Compulsive liars typically have a long history of frequent and repeated lying even with no motive or external benefit from lying. They typically have an inability to consider the consequences of their actions and experience very little or no guilt, shame or regret. Pathological liars lack empathy, emotional responsiveness, and look to manipulate in an effort to gratify their own needs. They often have a deficient or absent conscience and look for vulnerability in others. For people with certain personality types, lying is more natural than telling the truth and they have become accustomed to avoiding honesty. Sometimes they are even confused about what the truth is since they have convinced themselves that what they are saying is accurate and real. Where did they learn this behavior and can they change it?

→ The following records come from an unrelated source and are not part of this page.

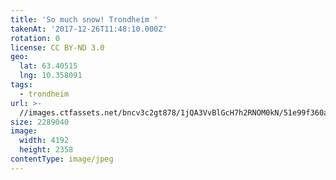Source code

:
 ```yaml
---
title: 'So much snow! Trondheim '
takenAt: '2017-12-26T11:48:10.000Z'
rotation: 0
license: CC BY-ND 3.0
geo:
  lat: 63.40515
  lng: 10.358091
tags:
  - trondheim
url: >-
  //images.ctfassets.net/bncv3c2gt878/1jQA3VvBlGcH7h2RNOM0kN/51e99f360ad92b1f40ff87d8584ed6b4/so-much-snow-trondheim_27533499159_o
size: 2289040
image:
  width: 4192
  height: 2358
contentType: image/jpeg
---
```


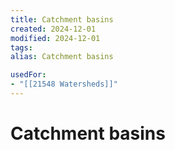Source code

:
 ```yaml
---
title: Catchment basins
created: 2024-12-01
modified: 2024-12-01
tags: 
alias: Catchment basins

usedFor:
- "[[21548 Watersheds]]"
---
```

# Catchment basins
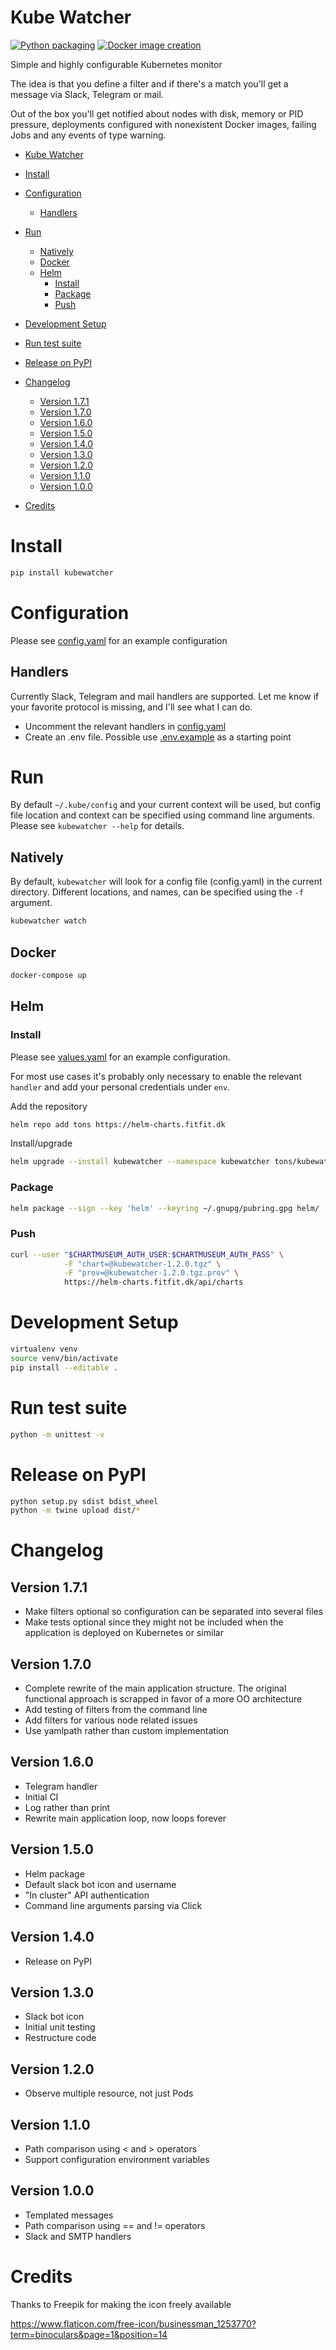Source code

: # Kube Watcher
[![Python packaging](https://github.com/tonsV2/kubewatcher/workflows/Python%20packaging/badge.svg)](https://github.com/tonsV2/kubewatcher/actions?query=workflow%3A%22Python+packaging%22)
[![Docker image creation](https://github.com/tonsV2/kubewatcher/workflows/Docker%20image%20creation/badge.svg)](https://github.com/tonsV2/kubewatcher/actions?query=workflow%3A%22Docker+image+creation%22)

Simple and highly configurable Kubernetes monitor

The idea is that you define a filter and if there's a match you'll get a message via Slack, Telegram or mail.

Out of the box you'll get notified about nodes with disk, memory or PID pressure, deployments configured with nonexistent Docker images, failing Jobs and any events of type warning.

<!-- START doctoc generated TOC please keep comment here to allow auto update -->
<!-- DON'T EDIT THIS SECTION, INSTEAD RE-RUN doctoc TO UPDATE -->
- [Kube Watcher](#kube-watcher)

- [Install](#install)
- [Configuration](#configuration)
  - [Handlers](#handlers)
- [Run](#run)
  - [Natively](#natively)
  - [Docker](#docker)
  - [Helm](#helm)
    - [Install](#install-1)
    - [Package](#package)
    - [Push](#push)
- [Development Setup](#development-setup)
- [Run test suite](#run-test-suite)
- [Release on PyPI](#release-on-pypi)
- [Changelog](#changelog)
  - [Version 1.7.1](#version-171)
  - [Version 1.7.0](#version-170)
  - [Version 1.6.0](#version-160)
  - [Version 1.5.0](#version-150)
  - [Version 1.4.0](#version-140)
  - [Version 1.3.0](#version-130)
  - [Version 1.2.0](#version-120)
  - [Version 1.1.0](#version-110)
  - [Version 1.0.0](#version-100)
- [Credits](#credits)

<!-- END doctoc generated TOC please keep comment here to allow auto update -->

# Install
```bash
pip install kubewatcher
```

# Configuration
Please see [config.yaml](config.yaml) for an example configuration

## Handlers
Currently Slack, Telegram and mail handlers are supported. Let me know if your favorite protocol is missing, and I'll see what I can do.

 - Uncomment the relevant handlers in [config.yaml](config.yaml)
 - Create an .env file. Possible use [.env.example](.env.example) as a starting point

# Run
By default `~/.kube/config` and your current context will be used, but config file location and context can be specified using command line arguments. Please see `kubewatcher --help` for details.

## Natively
By default, `kubewatcher` will look for a config file (config.yaml) in the current directory. Different locations, and names, can be specified using the `-f` argument.
```bash
kubewatcher watch
```

## Docker
```bash
docker-compose up
```

## Helm
### Install
Please see [values.yaml](helm/values.yaml) for an example configuration.

For most use cases it's probably only necessary to enable the relevant `handler` and add your personal credentials under `env`.

Add the repository
```bash
helm repo add tons https://helm-charts.fitfit.dk 
```

Install/upgrade
```bash
helm upgrade --install kubewatcher --namespace kubewatcher tons/kubewatcher --values values.yaml
```

### Package
```bash
helm package --sign --key 'helm' --keyring ~/.gnupg/pubring.gpg helm/
```

### Push
```bash
curl --user "$CHARTMUSEUM_AUTH_USER:$CHARTMUSEUM_AUTH_PASS" \
            -F "chart=@kubewatcher-1.2.0.tgz" \
            -F "prov=@kubewatcher-1.2.0.tgz.prov" \
            https://helm-charts.fitfit.dk/api/charts
```

# Development Setup
```bash
virtualenv venv
source venv/bin/activate
pip install --editable .
```

# Run test suite
```bash
python -m unittest -v
```

# Release on PyPI
```bash
python setup.py sdist bdist_wheel
python -m twine upload dist/*
```

# Changelog
## Version 1.7.1
 - Make filters optional so configuration can be separated into several files
 - Make tests optional since they might not be included when the application is deployed on Kubernetes or similar

## Version 1.7.0
 - Complete rewrite of the main application structure. The original functional approach is scrapped in favor of a more OO architecture
 - Add testing of filters from the command line
 - Add filters for various node related issues
 - Use yamlpath rather than custom implementation

## Version 1.6.0
 - Telegram handler
 - Initial CI
 - Log rather than print
 - Rewrite main application loop, now loops forever

## Version 1.5.0
 - Helm package
 - Default slack bot icon and username
 - "In cluster" API authentication
 - Command line arguments parsing via Click

## Version 1.4.0
 - Release on PyPI

## Version 1.3.0
 - Slack bot icon
 - Initial unit testing
 - Restructure code

## Version 1.2.0
 - Observe multiple resource, not just Pods

## Version 1.1.0
 - Path comparison using < and > operators
 - Support configuration environment variables

## Version 1.0.0
 - Templated messages
 - Path comparison using == and != operators
 - Slack and SMTP handlers

# Credits
Thanks to Freepik for making the icon freely available

https://www.flaticon.com/free-icon/businessman_1253770?term=binoculars&page=1&position=14

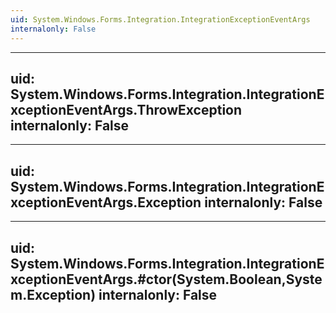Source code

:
 ```yaml
---
uid: System.Windows.Forms.Integration.IntegrationExceptionEventArgs
internalonly: False
---
```


---
uid: System.Windows.Forms.Integration.IntegrationExceptionEventArgs.ThrowException
internalonly: False
---

---
uid: System.Windows.Forms.Integration.IntegrationExceptionEventArgs.Exception
internalonly: False
---

---
uid: System.Windows.Forms.Integration.IntegrationExceptionEventArgs.#ctor(System.Boolean,System.Exception)
internalonly: False
---
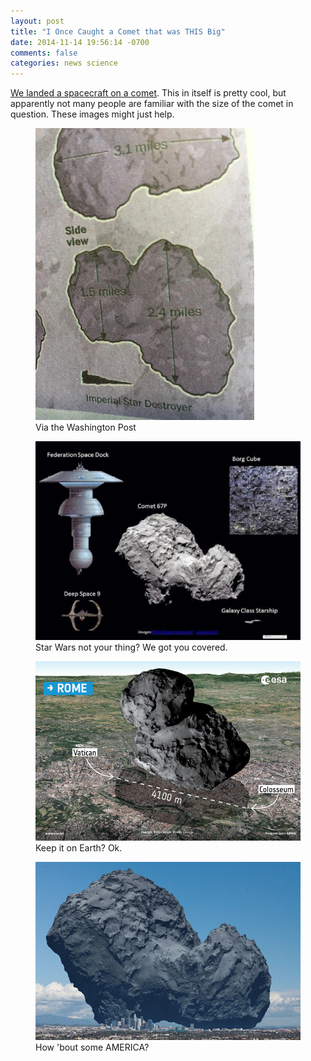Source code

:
 ```yaml
---
layout: post
title: "I Once Caught a Comet that was THIS Big"
date: 2014-11-14 19:56:14 -0700
comments: false
categories: news science
---
```

[We landed a spacecraft on a comet](http://www.theguardian.com/science/gallery/2014/nov/12/rosetta-mission-lands-philae-probe-on-67p-comet-in-pictures). This in itself is pretty cool, but apparently not many people are familiar with the size of the comet in question. These images might just help.

<figure class="center">
    <img alt="Star Destroyer" src="/images/assets/philae-star-destroyer.jpg" style="width:350px">
    <figcaption>Via the Washington Post</figcaption>
</figure>

<figure class="center">
    <img alt="Star Trek" src="/images/assets/philae-startrek.jpg">
    <figcaption>Star Wars not your thing? We got you covered.</figcaption>
</figure>

<figure class="center"> 
    <img alt="Rome" src="/images/assets/philae-rome.jpg">
    <figcaption>Keep it on Earth? Ok.</figcaption>
</figure>

<figure class="center">
    <img alt="LA" src="/images/assets/comet_v_la.png">
    <figcaption>How 'bout some AMERICA?</figcaption>
</figure>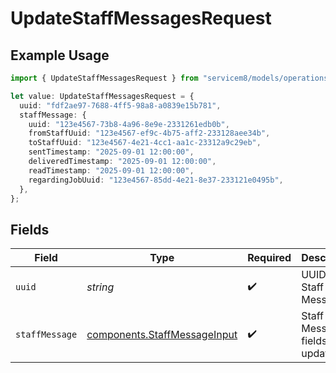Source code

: # UpdateStaffMessagesRequest

## Example Usage

```typescript
import { UpdateStaffMessagesRequest } from "servicem8/models/operations";

let value: UpdateStaffMessagesRequest = {
  uuid: "fdf2ae97-7688-4ff5-98a8-a0839e15b781",
  staffMessage: {
    uuid: "123e4567-73b8-4a96-8e9e-2331261edb0b",
    fromStaffUuid: "123e4567-ef9c-4b75-aff2-233128aee34b",
    toStaffUuid: "123e4567-4e21-4cc1-aa1c-23312a9c29eb",
    sentTimestamp: "2025-09-01 12:00:00",
    deliveredTimestamp: "2025-09-01 12:00:00",
    readTimestamp: "2025-09-01 12:00:00",
    regardingJobUuid: "123e4567-85dd-4e21-8e37-233121e0495b",
  },
};
```

## Fields

| Field                                                                        | Type                                                                         | Required                                                                     | Description                                                                  |
| ---------------------------------------------------------------------------- | ---------------------------------------------------------------------------- | ---------------------------------------------------------------------------- | ---------------------------------------------------------------------------- |
| `uuid`                                                                       | *string*                                                                     | :heavy_check_mark:                                                           | UUID of the Staff Message                                                    |
| `staffMessage`                                                               | [components.StaffMessageInput](../../models/components/staffmessageinput.md) | :heavy_check_mark:                                                           | Staff Message fields to update                                               |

It is possible that they witnessed a parent or close friend modeling lying behavior and saw how this enabled them to avoid experiencing the consequences of bad behaviors. Maybe lying was a necessary coping mechanism early in life that allowed them to avoid harmful punishment and severe consequences. While it may have been adaptive in the past, that lying behavior is maladaptive today. Change is always difficult, but can be accomplished through consistent and committed effort. First the person needs to be aware of their lying behavior and openly acknowledge that the problem exists. Next they need to find an accountability person that they can rely on to call them on their lying and hold them responsible. They also need to consider the consequences of their behavior and the impact it has on others. Journalling can be helpful especially when trying to understand the driving force behind the lies. For example, if insecurity is the motivating factor, then figure out other ways to increase self-confidence. Lastly, set positive goals and stick to a plan. Honesty and transparency build trust which is mandatory for healthy relationships. Quoting from the Bible, John 8:32, “then you will know the truth and the truth will set you free.”